Source information Block Start

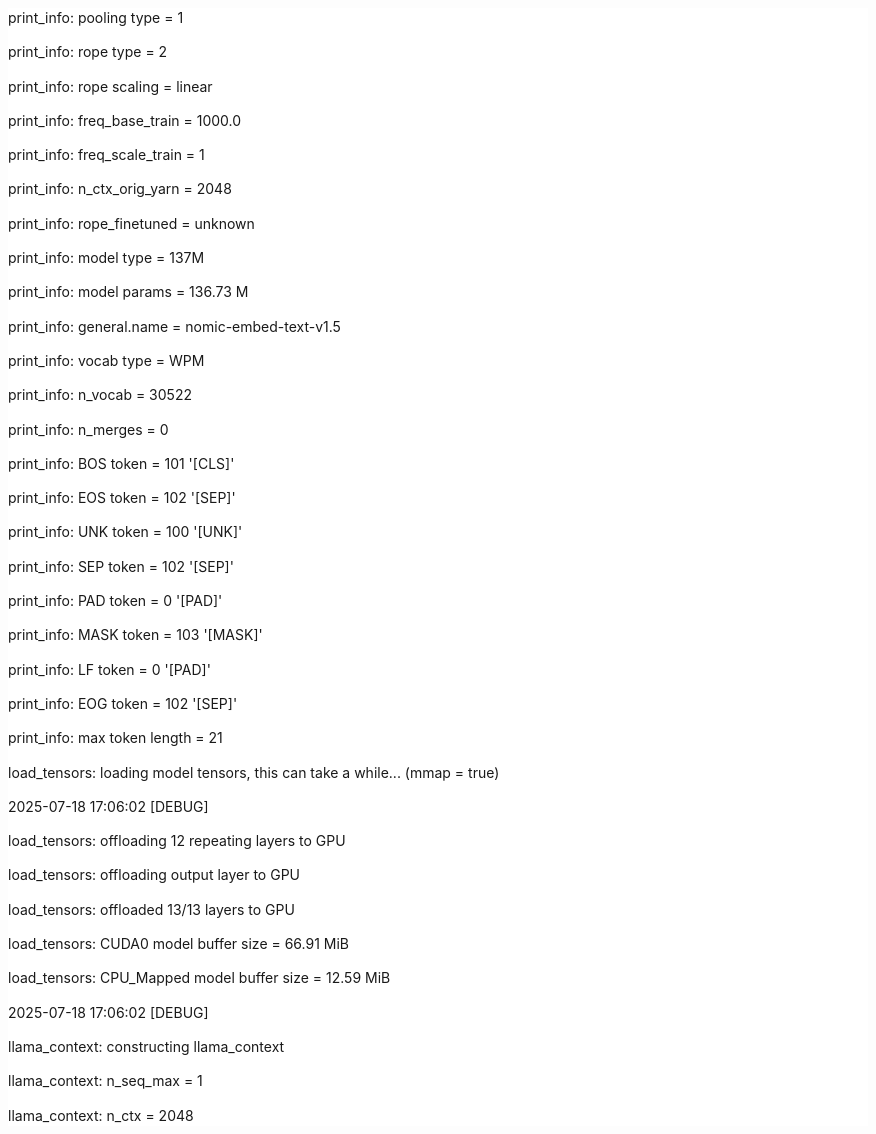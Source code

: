 print_info: pooling type = 1

print_info: rope type = 2

print_info: rope scaling = linear

print_info: freq_base_train = 1000.0

print_info: freq_scale_train = 1

print_info: n_ctx_orig_yarn = 2048

print_info: rope_finetuned = unknown

print_info: model type = 137M

print_info: model params = 136.73 M

print_info: general.name = nomic-embed-text-v1.5

print_info: vocab type = WPM

print_info: n_vocab = 30522

print_info: n_merges = 0

print_info: BOS token = 101 '[CLS]'

print_info: EOS token = 102 '[SEP]'

print_info: UNK token = 100 '[UNK]'

print_info: SEP token = 102 '[SEP]'

print_info: PAD token = 0 '[PAD]'

print_info: MASK token = 103 '[MASK]'

print_info: LF token = 0 '[PAD]'

print_info: EOG token = 102 '[SEP]'

print_info: max token length = 21

load_tensors: loading model tensors, this can take a while... (mmap = true)

2025-07-18 17:06:02 [DEBUG]

load_tensors: offloading 12 repeating layers to GPU

load_tensors: offloading output layer to GPU

load_tensors: offloaded 13/13 layers to GPU

load_tensors: CUDA0 model buffer size = 66.91 MiB

load_tensors: CPU_Mapped model buffer size = 12.59 MiB

2025-07-18 17:06:02 [DEBUG]

llama_context: constructing llama_context

llama_context: n_seq_max = 1

llama_context: n_ctx = 2048
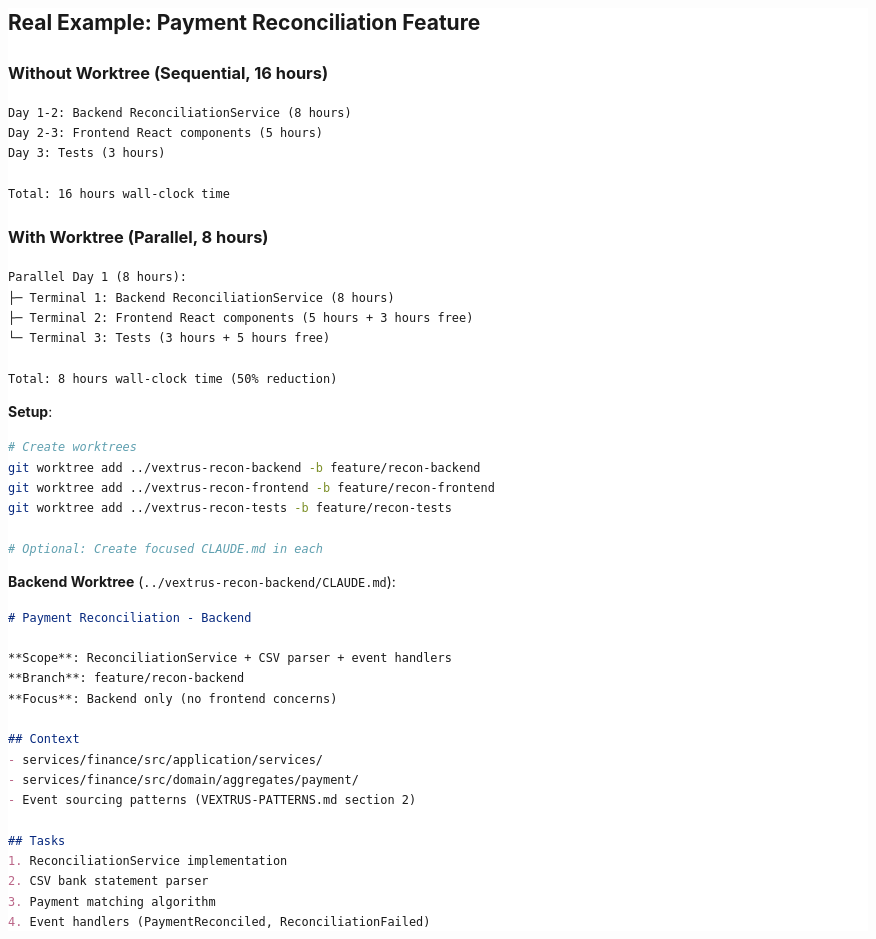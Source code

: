 
## Real Example: Payment Reconciliation Feature

### Without Worktree (Sequential, 16 hours)

```
Day 1-2: Backend ReconciliationService (8 hours)
Day 2-3: Frontend React components (5 hours)
Day 3: Tests (3 hours)

Total: 16 hours wall-clock time
```

### With Worktree (Parallel, 8 hours)

```
Parallel Day 1 (8 hours):
├─ Terminal 1: Backend ReconciliationService (8 hours)
├─ Terminal 2: Frontend React components (5 hours + 3 hours free)
└─ Terminal 3: Tests (3 hours + 5 hours free)

Total: 8 hours wall-clock time (50% reduction)
```

**Setup**:

```bash
# Create worktrees
git worktree add ../vextrus-recon-backend -b feature/recon-backend
git worktree add ../vextrus-recon-frontend -b feature/recon-frontend
git worktree add ../vextrus-recon-tests -b feature/recon-tests

# Optional: Create focused CLAUDE.md in each
```

**Backend Worktree** (`../vextrus-recon-backend/CLAUDE.md`):

```markdown
# Payment Reconciliation - Backend

**Scope**: ReconciliationService + CSV parser + event handlers
**Branch**: feature/recon-backend
**Focus**: Backend only (no frontend concerns)

## Context
- services/finance/src/application/services/
- services/finance/src/domain/aggregates/payment/
- Event sourcing patterns (VEXTRUS-PATTERNS.md section 2)

## Tasks
1. ReconciliationService implementation
2. CSV bank statement parser
3. Payment matching algorithm
4. Event handlers (PaymentReconciled, ReconciliationFailed)
```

Source information Block End

- Problem statement:
Without any of the pictures, set the entries down again exactly as written.

- Finished task:
Source code

: print_info: pooling type = 1

print_info: rope type = 2

print_info: rope scaling = linear

print_info: freq_base_train = 1000.0

print_info: freq_scale_train = 1

print_info: n_ctx_orig_yarn = 2048

print_info: rope_finetuned = unknown

print_info: model type = 137M

print_info: model params = 136.73 M

print_info: general.name = nomic-embed-text-v1.5

print_info: vocab type = WPM

print_info: n_vocab = 30522

print_info: n_merges = 0

print_info: BOS token = 101 '[CLS]'

print_info: EOS token = 102 '[SEP]'

print_info: UNK token = 100 '[UNK]'

print_info: SEP token = 102 '[SEP]'

print_info: PAD token = 0 '[PAD]'

print_info: MASK token = 103 '[MASK]'

print_info: LF token = 0 '[PAD]'

print_info: EOG token = 102 '[SEP]'

print_info: max token length = 21

load_tensors: loading model tensors, this can take a while... (mmap = true)

2025-07-18 17:06:02 [DEBUG]

load_tensors: offloading 12 repeating layers to GPU

load_tensors: offloading output layer to GPU

load_tensors: offloaded 13/13 layers to GPU

load_tensors: CUDA0 model buffer size = 66.91 MiB

load_tensors: CPU_Mapped model buffer size = 12.59 MiB

2025-07-18 17:06:02 [DEBUG]

llama_context: constructing llama_context

llama_context: n_seq_max = 1

llama_context: n_ctx = 2048
Source code

: 
## Real Example: Payment Reconciliation Feature

### Without Worktree (Sequential, 16 hours)

```
Day 1-2: Backend ReconciliationService (8 hours)
Day 2-3: Frontend React components (5 hours)
Day 3: Tests (3 hours)

Total: 16 hours wall-clock time
```

### With Worktree (Parallel, 8 hours)

```
Parallel Day 1 (8 hours):
├─ Terminal 1: Backend ReconciliationService (8 hours)
├─ Terminal 2: Frontend React components (5 hours + 3 hours free)
└─ Terminal 3: Tests (3 hours + 5 hours free)

Total: 8 hours wall-clock time (50% reduction)
```

**Setup**:

```bash
# Create worktrees
git worktree add ../vextrus-recon-backend -b feature/recon-backend
git worktree add ../vextrus-recon-frontend -b feature/recon-frontend
git worktree add ../vextrus-recon-tests -b feature/recon-tests

# Optional: Create focused CLAUDE.md in each
```

**Backend Worktree** (`../vextrus-recon-backend/CLAUDE.md`):

```markdown
# Payment Reconciliation - Backend

**Scope**: ReconciliationService + CSV parser + event handlers
**Branch**: feature/recon-backend
**Focus**: Backend only (no frontend concerns)

## Context
- services/finance/src/application/services/
- services/finance/src/domain/aggregates/payment/
- Event sourcing patterns (VEXTRUS-PATTERNS.md section 2)

## Tasks
1. ReconciliationService implementation
2. CSV bank statement parser
3. Payment matching algorithm
4. Event handlers (PaymentReconciled, ReconciliationFailed)
```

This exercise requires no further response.